- [Task goal] Copy out each line of the material below that holds the string "만들어줍니다".
--------------------------------
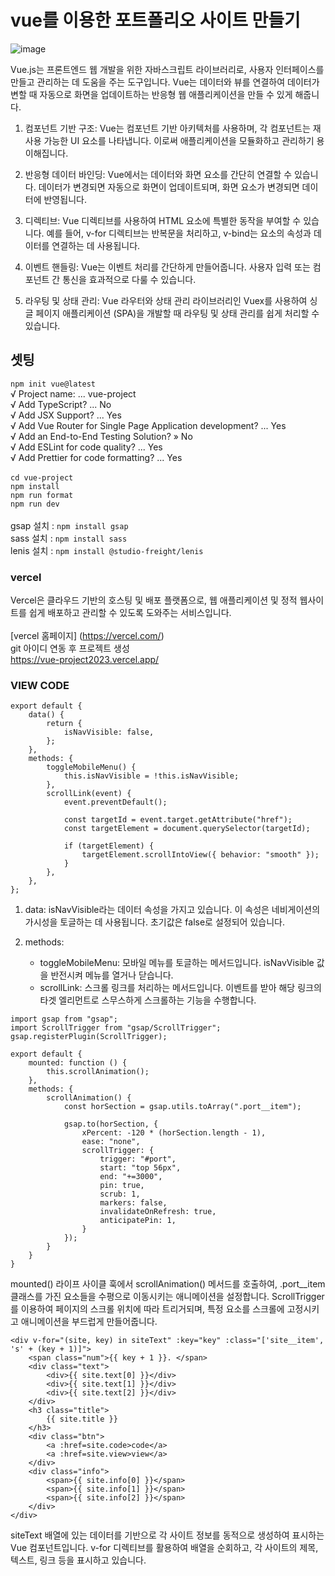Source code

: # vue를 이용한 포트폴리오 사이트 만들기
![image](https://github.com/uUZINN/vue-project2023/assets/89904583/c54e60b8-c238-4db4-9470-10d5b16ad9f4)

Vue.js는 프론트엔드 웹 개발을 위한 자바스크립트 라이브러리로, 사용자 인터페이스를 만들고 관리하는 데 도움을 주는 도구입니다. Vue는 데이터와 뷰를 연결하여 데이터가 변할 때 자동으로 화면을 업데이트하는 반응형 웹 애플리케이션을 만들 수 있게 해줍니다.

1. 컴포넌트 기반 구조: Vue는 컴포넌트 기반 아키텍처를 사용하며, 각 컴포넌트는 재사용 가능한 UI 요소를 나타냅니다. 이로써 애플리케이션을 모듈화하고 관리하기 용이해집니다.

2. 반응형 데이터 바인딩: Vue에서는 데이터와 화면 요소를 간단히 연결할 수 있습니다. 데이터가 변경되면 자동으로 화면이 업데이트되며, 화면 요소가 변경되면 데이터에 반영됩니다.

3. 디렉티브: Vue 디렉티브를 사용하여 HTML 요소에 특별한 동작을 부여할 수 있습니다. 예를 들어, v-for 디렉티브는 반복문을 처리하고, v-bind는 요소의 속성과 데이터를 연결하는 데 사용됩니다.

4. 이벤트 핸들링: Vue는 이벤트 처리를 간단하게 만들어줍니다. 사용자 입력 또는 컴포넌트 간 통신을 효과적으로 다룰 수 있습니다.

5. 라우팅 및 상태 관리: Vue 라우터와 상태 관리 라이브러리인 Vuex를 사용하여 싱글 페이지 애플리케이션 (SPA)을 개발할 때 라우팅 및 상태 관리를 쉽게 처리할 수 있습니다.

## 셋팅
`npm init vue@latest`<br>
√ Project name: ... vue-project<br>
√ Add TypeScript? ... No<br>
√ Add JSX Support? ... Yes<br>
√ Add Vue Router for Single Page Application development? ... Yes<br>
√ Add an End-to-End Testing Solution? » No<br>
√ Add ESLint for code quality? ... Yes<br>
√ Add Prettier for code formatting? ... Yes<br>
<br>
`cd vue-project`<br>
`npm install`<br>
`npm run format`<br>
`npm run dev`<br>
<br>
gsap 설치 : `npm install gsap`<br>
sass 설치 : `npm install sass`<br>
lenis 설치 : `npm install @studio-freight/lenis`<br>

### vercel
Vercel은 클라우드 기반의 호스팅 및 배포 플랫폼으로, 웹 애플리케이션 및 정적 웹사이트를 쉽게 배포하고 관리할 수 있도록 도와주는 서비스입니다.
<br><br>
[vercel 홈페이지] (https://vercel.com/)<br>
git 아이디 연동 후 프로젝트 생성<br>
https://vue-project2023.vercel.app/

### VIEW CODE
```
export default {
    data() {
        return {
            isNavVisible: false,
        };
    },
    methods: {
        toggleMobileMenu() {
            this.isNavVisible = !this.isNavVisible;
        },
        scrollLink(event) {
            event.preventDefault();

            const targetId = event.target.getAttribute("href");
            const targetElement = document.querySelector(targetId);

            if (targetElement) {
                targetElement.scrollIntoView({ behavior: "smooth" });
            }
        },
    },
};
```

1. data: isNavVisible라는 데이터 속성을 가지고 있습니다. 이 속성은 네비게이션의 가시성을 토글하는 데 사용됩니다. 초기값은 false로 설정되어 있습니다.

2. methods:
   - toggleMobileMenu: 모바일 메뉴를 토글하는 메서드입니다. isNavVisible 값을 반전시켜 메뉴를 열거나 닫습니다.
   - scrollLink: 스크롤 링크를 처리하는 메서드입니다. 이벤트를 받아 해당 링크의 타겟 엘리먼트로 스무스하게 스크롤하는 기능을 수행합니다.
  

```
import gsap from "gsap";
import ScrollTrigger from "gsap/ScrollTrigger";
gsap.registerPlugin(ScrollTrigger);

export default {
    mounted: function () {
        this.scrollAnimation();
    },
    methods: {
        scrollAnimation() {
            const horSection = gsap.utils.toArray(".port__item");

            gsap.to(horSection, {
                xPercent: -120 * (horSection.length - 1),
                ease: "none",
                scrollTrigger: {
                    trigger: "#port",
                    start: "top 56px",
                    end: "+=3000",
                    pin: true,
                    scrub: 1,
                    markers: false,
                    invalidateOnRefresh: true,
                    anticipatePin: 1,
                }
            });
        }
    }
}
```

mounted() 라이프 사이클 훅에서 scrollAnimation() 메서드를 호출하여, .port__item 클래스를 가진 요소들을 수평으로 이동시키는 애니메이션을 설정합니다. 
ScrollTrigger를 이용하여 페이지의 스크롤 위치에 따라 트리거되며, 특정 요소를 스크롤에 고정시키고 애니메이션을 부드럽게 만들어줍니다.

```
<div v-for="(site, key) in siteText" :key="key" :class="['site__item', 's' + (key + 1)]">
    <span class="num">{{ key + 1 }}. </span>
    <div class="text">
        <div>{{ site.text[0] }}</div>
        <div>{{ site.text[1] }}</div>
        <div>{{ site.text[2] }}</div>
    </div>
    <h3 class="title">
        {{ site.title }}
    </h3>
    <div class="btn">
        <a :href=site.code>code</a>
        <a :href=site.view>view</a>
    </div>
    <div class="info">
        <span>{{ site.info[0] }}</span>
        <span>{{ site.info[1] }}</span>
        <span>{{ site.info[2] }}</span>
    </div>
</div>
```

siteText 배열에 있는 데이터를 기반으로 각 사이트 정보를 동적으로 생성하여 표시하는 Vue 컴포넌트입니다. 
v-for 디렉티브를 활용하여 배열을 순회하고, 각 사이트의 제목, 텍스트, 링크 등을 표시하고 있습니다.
--------------------------------
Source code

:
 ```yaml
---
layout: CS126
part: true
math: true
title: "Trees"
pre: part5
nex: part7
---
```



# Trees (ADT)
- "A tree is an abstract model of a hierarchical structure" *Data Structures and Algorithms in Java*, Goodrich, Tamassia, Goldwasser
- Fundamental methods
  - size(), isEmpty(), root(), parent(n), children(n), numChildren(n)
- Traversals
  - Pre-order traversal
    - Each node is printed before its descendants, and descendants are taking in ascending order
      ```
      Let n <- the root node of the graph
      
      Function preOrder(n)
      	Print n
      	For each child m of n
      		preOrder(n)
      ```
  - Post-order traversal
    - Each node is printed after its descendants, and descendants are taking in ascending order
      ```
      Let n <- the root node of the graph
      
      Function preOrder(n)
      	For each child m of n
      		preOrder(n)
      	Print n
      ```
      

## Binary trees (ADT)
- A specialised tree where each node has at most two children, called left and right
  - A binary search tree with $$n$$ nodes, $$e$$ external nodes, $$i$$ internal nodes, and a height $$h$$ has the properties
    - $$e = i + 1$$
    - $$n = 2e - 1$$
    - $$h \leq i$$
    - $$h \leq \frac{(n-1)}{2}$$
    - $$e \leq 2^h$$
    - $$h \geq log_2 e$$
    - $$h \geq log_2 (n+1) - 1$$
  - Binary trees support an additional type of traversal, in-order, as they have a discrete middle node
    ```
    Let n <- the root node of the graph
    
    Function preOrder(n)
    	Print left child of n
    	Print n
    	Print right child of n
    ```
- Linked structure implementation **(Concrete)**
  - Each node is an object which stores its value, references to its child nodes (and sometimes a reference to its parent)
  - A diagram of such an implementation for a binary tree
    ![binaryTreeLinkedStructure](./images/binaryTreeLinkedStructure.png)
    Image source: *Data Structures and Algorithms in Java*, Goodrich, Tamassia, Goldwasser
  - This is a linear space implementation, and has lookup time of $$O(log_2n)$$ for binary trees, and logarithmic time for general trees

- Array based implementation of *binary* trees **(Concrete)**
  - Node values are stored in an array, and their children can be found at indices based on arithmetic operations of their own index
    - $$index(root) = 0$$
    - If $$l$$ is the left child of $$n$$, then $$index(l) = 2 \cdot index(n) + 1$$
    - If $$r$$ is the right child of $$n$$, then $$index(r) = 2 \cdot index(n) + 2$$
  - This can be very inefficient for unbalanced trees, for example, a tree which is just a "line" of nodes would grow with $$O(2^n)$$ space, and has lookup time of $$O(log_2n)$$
--------------------------------
- [Answer space]
4. 이벤트 핸들링: Vue는 이벤트 처리를 간단하게 만들어줍니다. 사용자 입력 또는 컴포넌트 간 통신을 효과적으로 다룰 수 있습니다.
ScrollTrigger를 이용하여 페이지의 스크롤 위치에 따라 트리거되며, 특정 요소를 스크롤에 고정시키고 애니메이션을 부드럽게 만들어줍니다.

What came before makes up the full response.